September 2013 Monthly Independent Contractor Compliance and Misclassification Update

September 2013

In the Courts

  • Oregon Court of Appeals concludes that some musicians performing with the Portland Columbia Symphony were independent contractors under the state’s unemployment law. In applying the state statute, the Court disagreed with the Administrative Law Judge’s decision that all of the musicians were employees. Although all of the musicians played a particular instrument, played only the music selected by the conductor, and had to appear at the work location in concert attire, the Court did not view those factors as evidencing direction and control over the manner and means of the services performed. However, the Court found that only some of the musicians satisfied the statute’s requirement that the person be “customarily engaged in an independently established business” because not all of the musicians provided services to two or more different organizations within a 12-month period or routinely advertised, solicited, or marketed their businesses.  Portland Columbia Symphony v. Employment Department, 258 Or. App. 411 (September 5, 2013).
  • Class action lawsuit filed in California state court against Prometheus Global Media, LLC, an entertainment publishing company that publishes Billboard, Adweek, and Backstage, alleging that the company willfully misclassified “freelancers” as independent contractors and thereby denied them wage and hour rights and protections under the California labor laws. The claim, filed by an Assistant Editor Social Media and Video Coordinator, seeks allegedly unpaid overtime, pay for rest and meal breaks that were not provided, reimbursement of    expenses, and penalties for failing to issue  itemized wage statements and failing to    make timely wage payments.
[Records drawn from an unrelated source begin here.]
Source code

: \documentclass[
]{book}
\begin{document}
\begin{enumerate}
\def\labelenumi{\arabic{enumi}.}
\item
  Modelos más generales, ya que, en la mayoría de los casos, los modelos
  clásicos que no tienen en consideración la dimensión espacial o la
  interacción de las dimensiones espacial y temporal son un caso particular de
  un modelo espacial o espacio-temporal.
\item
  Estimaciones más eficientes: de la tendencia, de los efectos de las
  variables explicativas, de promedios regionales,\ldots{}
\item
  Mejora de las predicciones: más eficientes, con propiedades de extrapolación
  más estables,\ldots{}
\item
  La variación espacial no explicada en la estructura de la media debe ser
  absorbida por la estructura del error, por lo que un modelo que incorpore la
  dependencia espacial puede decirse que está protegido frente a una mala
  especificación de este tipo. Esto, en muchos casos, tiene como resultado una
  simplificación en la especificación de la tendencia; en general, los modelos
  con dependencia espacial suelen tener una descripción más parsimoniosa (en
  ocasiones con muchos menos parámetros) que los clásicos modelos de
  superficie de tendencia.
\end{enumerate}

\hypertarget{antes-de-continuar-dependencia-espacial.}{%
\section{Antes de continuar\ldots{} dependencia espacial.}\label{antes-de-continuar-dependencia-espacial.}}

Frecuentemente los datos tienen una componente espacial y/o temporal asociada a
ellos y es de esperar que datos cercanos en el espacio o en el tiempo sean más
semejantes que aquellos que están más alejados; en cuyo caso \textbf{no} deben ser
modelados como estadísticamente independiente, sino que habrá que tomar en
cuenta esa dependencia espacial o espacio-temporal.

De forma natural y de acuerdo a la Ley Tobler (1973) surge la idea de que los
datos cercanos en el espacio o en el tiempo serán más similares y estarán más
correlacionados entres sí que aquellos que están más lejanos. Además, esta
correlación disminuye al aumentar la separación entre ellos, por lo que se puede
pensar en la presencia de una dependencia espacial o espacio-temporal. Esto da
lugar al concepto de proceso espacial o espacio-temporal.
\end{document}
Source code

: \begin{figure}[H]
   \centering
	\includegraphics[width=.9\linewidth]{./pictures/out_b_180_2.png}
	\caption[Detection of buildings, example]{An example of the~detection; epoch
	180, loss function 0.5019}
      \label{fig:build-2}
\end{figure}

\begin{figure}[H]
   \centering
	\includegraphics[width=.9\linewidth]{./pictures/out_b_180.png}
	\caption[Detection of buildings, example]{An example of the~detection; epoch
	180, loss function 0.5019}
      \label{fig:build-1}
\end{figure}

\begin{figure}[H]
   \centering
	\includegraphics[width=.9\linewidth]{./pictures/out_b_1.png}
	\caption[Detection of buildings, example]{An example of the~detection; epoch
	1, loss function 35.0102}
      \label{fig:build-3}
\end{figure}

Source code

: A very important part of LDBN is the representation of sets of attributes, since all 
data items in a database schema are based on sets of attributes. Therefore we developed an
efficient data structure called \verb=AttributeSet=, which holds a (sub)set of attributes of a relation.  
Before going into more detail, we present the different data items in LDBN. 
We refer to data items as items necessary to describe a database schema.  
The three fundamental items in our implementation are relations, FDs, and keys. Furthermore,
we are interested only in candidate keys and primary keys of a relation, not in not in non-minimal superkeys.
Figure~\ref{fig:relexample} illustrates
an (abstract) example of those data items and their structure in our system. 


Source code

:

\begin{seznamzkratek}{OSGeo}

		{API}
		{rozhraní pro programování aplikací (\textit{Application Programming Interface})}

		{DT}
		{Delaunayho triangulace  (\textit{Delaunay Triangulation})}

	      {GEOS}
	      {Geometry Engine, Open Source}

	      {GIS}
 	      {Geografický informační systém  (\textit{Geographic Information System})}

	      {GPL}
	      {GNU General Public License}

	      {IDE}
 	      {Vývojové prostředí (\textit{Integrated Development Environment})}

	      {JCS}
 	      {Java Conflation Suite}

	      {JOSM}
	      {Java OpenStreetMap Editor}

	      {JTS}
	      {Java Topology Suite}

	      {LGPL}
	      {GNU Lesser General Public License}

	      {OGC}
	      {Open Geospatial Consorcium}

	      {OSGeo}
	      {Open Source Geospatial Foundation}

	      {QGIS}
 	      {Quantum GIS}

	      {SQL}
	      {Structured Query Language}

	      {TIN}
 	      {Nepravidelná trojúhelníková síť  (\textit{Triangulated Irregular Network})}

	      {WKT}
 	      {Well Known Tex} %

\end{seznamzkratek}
The complaint alleges that the “freelancers” were treated the same as employees in that they were expected to work Monday through Friday from 9 a.m. to 5 p.m.; were provided with their own work space, computer, company e-mail address, and direct dial phone number; and were required to attend meetings; were directed by a supervisor and manager; and were subject to discipline.  Simpson v. Prometheus Global Media, LLC, Case No. BC522638 (Super. Ct. Cal. September 27, 2013).
  • New York intermediate appeals court rules that musicians who performed on tour at musical productions arranged by an international talent music management company, Columbia Artists Management LLC, were employees subject to the direction and control of the company and not independent contractors.  This case involved an appeal of an unemployment insurance appeal board determination finding that the musicians had been misclassified as independent contractors.  The Appellate Division, Third Department, found that, despite some indicia of independent contractor status (the musicians were managed by a musical director who was independent of Columbia; they were responsible for finding their own replacements if unable to perform; they were not provided with fringe benefits; and they were designated as independent contractors in their written agreements with Columbia), there were sufficient indicia of employee status for the unemployment appeal board to find that the musicians had been misclassified:   they were paid a flat fee per week for the duration of the tour; their transportation, lodging, and other expenses were paid for or reimbursed by the management company; they were supplied with sheet music; they were prohibited from taking on engagements that conflicted with the tour; they were subject to dismissal for drug or alcohol abuse; and the management company retained the right in their contracts to ensure the artistic quality of the show.  The appellate court reached the opposite result regarding the “loaders” who unloaded instruments and equipment from truck to sidewalk; the court found that the management company did not exercise direction and control over those unionized workers. Columbia Artists Management, LLC v. Commissioner of Labor, No. 515768 (3rd Dep’t, Sept. 26, 2013).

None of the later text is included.